Robert Engels robaho at icloud.com
Tue Jul 9 15:43:00 UTC 2024


As an aside, that seems like a much more complicated and obscure design than using closable queues.

> On Jul 9, 2024, at 10:24 AM, Michal Domagala <outsider404 at gmail.com> wrote:
> 
> Indeed, for 25+ years thread is GC root.
> But for 3+ years virtual threads are present and they are documented as ephemeral.
> Developers are used to alive threads and virtual, alive threads are not confusing. But virtual, alive threads documented as ephemeral are confusing.
> Moreover, the idea that VT from Executors API is GCed but from Thread API not looks inconsistent. But it is low confusion. Working against documentation is high confusion.
> 
> Let's consider my case. I take 1000 Kafka events for concrete people each poll. 90% of events are ignored (not my customers), 10% are processed (my customers), but each event must be acked.

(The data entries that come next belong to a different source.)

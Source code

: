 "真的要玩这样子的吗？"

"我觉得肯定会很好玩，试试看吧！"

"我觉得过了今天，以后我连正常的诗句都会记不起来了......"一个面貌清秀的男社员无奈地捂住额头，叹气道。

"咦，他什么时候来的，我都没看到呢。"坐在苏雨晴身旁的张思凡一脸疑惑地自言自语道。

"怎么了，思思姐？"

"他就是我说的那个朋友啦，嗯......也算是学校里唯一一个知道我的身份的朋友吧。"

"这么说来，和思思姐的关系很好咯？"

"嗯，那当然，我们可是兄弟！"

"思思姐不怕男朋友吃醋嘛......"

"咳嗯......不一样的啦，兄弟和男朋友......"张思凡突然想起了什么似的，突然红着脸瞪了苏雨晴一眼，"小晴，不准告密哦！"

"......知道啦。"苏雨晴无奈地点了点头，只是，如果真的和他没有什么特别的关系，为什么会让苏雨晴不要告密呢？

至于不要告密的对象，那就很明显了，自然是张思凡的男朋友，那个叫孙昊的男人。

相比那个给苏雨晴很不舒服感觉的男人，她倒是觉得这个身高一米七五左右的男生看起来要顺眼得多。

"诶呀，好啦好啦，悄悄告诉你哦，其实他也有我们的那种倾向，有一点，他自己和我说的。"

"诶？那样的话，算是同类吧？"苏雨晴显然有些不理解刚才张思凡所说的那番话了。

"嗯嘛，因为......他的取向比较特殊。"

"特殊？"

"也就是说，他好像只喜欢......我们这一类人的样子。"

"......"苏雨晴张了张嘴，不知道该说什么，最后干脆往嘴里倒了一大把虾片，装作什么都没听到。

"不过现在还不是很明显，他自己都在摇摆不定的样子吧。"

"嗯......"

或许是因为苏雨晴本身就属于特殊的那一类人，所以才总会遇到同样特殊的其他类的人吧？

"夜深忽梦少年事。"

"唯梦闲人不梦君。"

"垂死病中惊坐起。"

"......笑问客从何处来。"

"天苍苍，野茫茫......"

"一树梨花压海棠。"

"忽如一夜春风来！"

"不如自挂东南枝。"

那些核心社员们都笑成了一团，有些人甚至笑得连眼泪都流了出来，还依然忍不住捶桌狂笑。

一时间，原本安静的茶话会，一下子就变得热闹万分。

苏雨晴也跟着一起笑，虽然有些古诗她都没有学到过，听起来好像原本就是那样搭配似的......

> Each customer has a blocking queue. 10% is distributed to proper queues. Each queue has a VT, which processes the event and finally ack the event.

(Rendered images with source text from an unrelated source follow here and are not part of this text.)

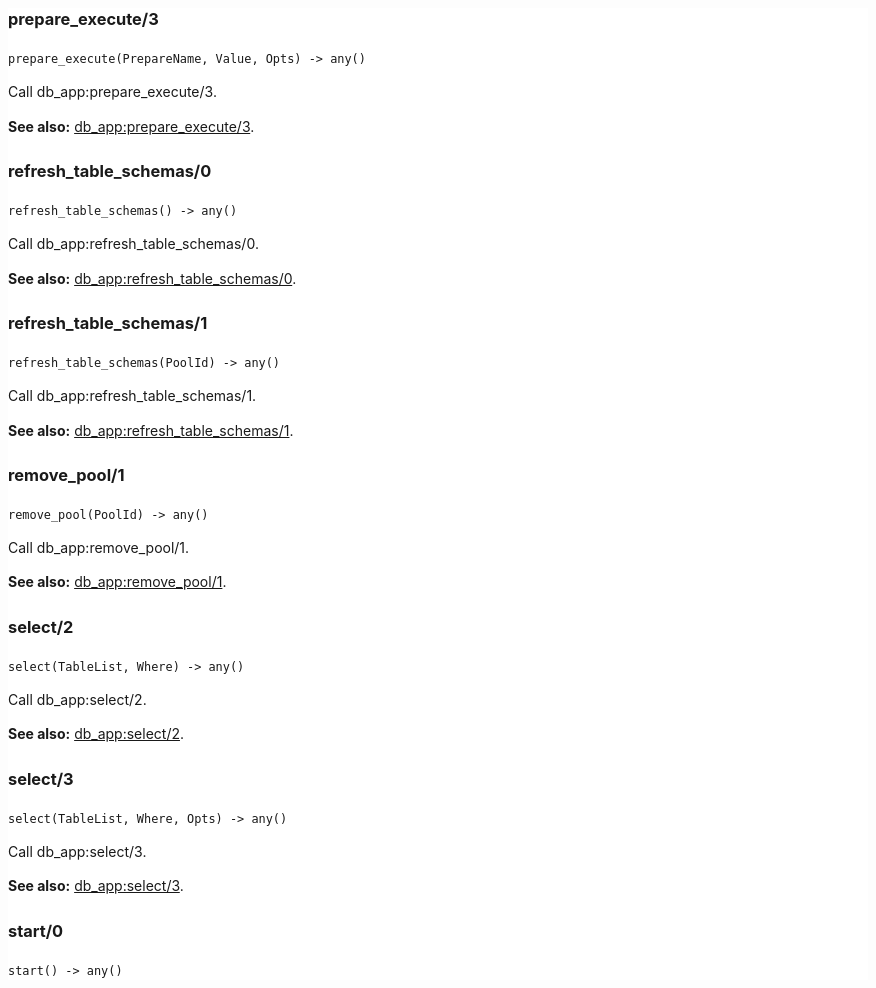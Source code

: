 ### prepare_execute/3 ###

`prepare_execute(PrepareName, Value, Opts) -> any()`

Call db_app:prepare_execute/3.

__See also:__ [db_app:prepare_execute/3](db_app.md#prepare_execute-3).
<a name="refresh_table_schemas-0"></a>

### refresh_table_schemas/0 ###

`refresh_table_schemas() -> any()`

Call db_app:refresh_table_schemas/0.

__See also:__ [db_app:refresh_table_schemas/0](db_app.md#refresh_table_schemas-0).
<a name="refresh_table_schemas-1"></a>

### refresh_table_schemas/1 ###

`refresh_table_schemas(PoolId) -> any()`

Call db_app:refresh_table_schemas/1.

__See also:__ [db_app:refresh_table_schemas/1](db_app.md#refresh_table_schemas-1).
<a name="remove_pool-1"></a>

### remove_pool/1 ###

`remove_pool(PoolId) -> any()`

Call db_app:remove_pool/1.

__See also:__ [db_app:remove_pool/1](db_app.md#remove_pool-1).
<a name="select-2"></a>

### select/2 ###

`select(TableList, Where) -> any()`

Call db_app:select/2.

__See also:__ [db_app:select/2](db_app.md#select-2).
<a name="select-3"></a>

### select/3 ###

`select(TableList, Where, Opts) -> any()`

Call db_app:select/3.

__See also:__ [db_app:select/3](db_app.md#select-3).
<a name="start-0"></a>

### start/0 ###

`start() -> any()`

> From time to time customers are off. Their blocking queues are thrown away. 
> There is a chance that at the same moment the customer is off, new poll come with customer events. Kafka listener put event to customer queue and expects VT will ack the event.
> VT can't be stopped by the "customer-off" process, because new events may come to the blocking queue anytime.
> 
> Race can be solved without synchronization. GC "knows" when the blocking queue is not visible by Kafka listener thread and "stops" the VT by reclaiming its resources.
> 
> I hope this example is clear enough to see that reclaiming VT resources by GC is simple and automatic when manual solution requires thread synchronization and is prone to errors.
> 
> wt., 9 lip 2024 o 16:24 Alan Bateman <Alan.Bateman at oracle.com <mailto:Alan.Bateman at oracle.com>> napisał(a):
> On 09/07/2024 12:51, Michal Domagala wrote:
> > Thanks for valuable observability context
> >
> > As I understand, initially VT created by Thread API was not observable 
> > in thread dump and VT created by Executors API was observable. It was 
> > confusing and now both kinds of VT are observable. Make sense.

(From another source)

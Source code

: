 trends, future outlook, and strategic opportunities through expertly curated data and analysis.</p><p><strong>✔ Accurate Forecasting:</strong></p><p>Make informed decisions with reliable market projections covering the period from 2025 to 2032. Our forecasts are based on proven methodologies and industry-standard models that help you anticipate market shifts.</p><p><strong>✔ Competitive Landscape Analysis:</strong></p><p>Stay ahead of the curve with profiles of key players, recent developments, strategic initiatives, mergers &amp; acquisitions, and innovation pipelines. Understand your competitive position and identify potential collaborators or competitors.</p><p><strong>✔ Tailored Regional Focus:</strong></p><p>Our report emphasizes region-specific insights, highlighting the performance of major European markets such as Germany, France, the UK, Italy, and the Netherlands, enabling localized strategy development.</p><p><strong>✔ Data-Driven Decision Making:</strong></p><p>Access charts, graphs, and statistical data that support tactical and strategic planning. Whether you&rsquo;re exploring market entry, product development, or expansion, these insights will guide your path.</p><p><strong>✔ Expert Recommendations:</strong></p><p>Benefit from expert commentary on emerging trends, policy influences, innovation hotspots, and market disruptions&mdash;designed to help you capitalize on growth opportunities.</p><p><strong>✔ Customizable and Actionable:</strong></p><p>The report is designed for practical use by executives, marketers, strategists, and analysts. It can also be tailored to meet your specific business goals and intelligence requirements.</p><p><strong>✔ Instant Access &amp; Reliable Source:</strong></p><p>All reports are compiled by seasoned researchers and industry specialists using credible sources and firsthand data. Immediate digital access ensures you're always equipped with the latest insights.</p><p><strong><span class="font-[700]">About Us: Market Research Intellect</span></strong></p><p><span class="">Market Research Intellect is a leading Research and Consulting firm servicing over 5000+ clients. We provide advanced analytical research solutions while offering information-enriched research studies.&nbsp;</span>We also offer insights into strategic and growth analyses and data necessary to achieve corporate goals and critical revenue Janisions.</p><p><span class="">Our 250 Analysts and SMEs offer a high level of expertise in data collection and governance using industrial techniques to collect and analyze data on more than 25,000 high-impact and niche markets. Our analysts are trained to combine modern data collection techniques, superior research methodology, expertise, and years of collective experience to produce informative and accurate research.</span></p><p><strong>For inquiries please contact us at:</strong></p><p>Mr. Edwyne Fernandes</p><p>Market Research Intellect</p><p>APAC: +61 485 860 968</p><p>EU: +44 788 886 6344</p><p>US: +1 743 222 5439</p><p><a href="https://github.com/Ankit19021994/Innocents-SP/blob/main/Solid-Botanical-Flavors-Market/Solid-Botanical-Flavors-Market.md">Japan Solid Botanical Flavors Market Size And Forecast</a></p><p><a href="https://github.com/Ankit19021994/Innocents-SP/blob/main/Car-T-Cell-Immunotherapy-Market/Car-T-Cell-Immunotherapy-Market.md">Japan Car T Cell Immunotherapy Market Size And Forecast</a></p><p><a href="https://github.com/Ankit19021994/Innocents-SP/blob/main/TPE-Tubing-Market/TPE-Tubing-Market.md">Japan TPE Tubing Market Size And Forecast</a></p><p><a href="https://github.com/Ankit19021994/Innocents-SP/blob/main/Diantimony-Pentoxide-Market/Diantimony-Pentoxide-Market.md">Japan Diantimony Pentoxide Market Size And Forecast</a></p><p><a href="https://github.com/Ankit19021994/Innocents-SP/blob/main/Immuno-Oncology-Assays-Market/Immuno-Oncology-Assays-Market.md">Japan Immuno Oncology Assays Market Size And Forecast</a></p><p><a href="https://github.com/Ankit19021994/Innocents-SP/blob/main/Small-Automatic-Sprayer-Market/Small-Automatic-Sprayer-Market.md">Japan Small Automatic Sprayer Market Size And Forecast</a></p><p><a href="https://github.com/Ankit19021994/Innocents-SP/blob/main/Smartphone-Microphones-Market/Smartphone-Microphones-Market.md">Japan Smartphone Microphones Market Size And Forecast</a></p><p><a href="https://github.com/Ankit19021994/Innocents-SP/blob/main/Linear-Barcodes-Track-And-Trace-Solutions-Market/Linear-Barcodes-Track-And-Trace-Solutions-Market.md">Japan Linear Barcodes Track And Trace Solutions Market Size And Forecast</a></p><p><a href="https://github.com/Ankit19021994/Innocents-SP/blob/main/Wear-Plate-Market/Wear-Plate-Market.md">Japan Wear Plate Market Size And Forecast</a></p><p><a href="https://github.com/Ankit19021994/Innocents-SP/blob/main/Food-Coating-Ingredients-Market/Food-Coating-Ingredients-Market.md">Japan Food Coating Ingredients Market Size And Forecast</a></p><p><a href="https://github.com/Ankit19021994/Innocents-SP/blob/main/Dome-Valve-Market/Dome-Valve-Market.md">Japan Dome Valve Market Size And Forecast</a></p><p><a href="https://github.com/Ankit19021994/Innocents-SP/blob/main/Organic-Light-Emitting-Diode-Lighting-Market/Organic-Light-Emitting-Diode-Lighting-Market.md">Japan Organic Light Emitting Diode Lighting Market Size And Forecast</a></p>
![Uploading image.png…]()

> > But observability is reached by strong reference. VT created by Thread 
> > API are strongly referenced until stop and not GC'ed until stop and VT 
> > created by Executors API are not referenced at all and GC'ed when not 
> > reachable, regardless of being stopped or not. That's not OK and much 
> > worse than previous confusion.
> 
> An ExecutorService implementation has to keep a reference to each 
> task/thread because of the shutdownNow and close method. There are other 
> thread groupings that arise when using structured concurrency that 
> require a thread executing a main task wait for threads executing 
> subtasks to finish executing.
> 
> As things stand I don't expect there will be much confusion. For 25+ 
> years, a started thread is alive (and strongly reachable) until it 
> terminates. Having virtual thread work mostly the same shouldn't be a 
> surprise. As I said, the door hasn't been closed on introducing some 
> notion of ephemeral thread in the future. It's not really feasible right 
> now because of finalization and because of several issues related to 
> cleaner actions and explicit APIs to keep some object reachable until a 
> thread gets to some point in its execution. So there is more to this 
> than just observability (and yes of course observability could traverse 
> other reference types if needed).
> 
> As regards the thread counting in the root container when running with 
> the undocumented system property jdk.trackAllThreads is set to false. 
> That is the count of the live (started but not terminated) threads in 
> that thread grouping. It is a left over from when we will mulling over 
> what the right default should be (reporting a thread count when you 
> can't list the threads has some value).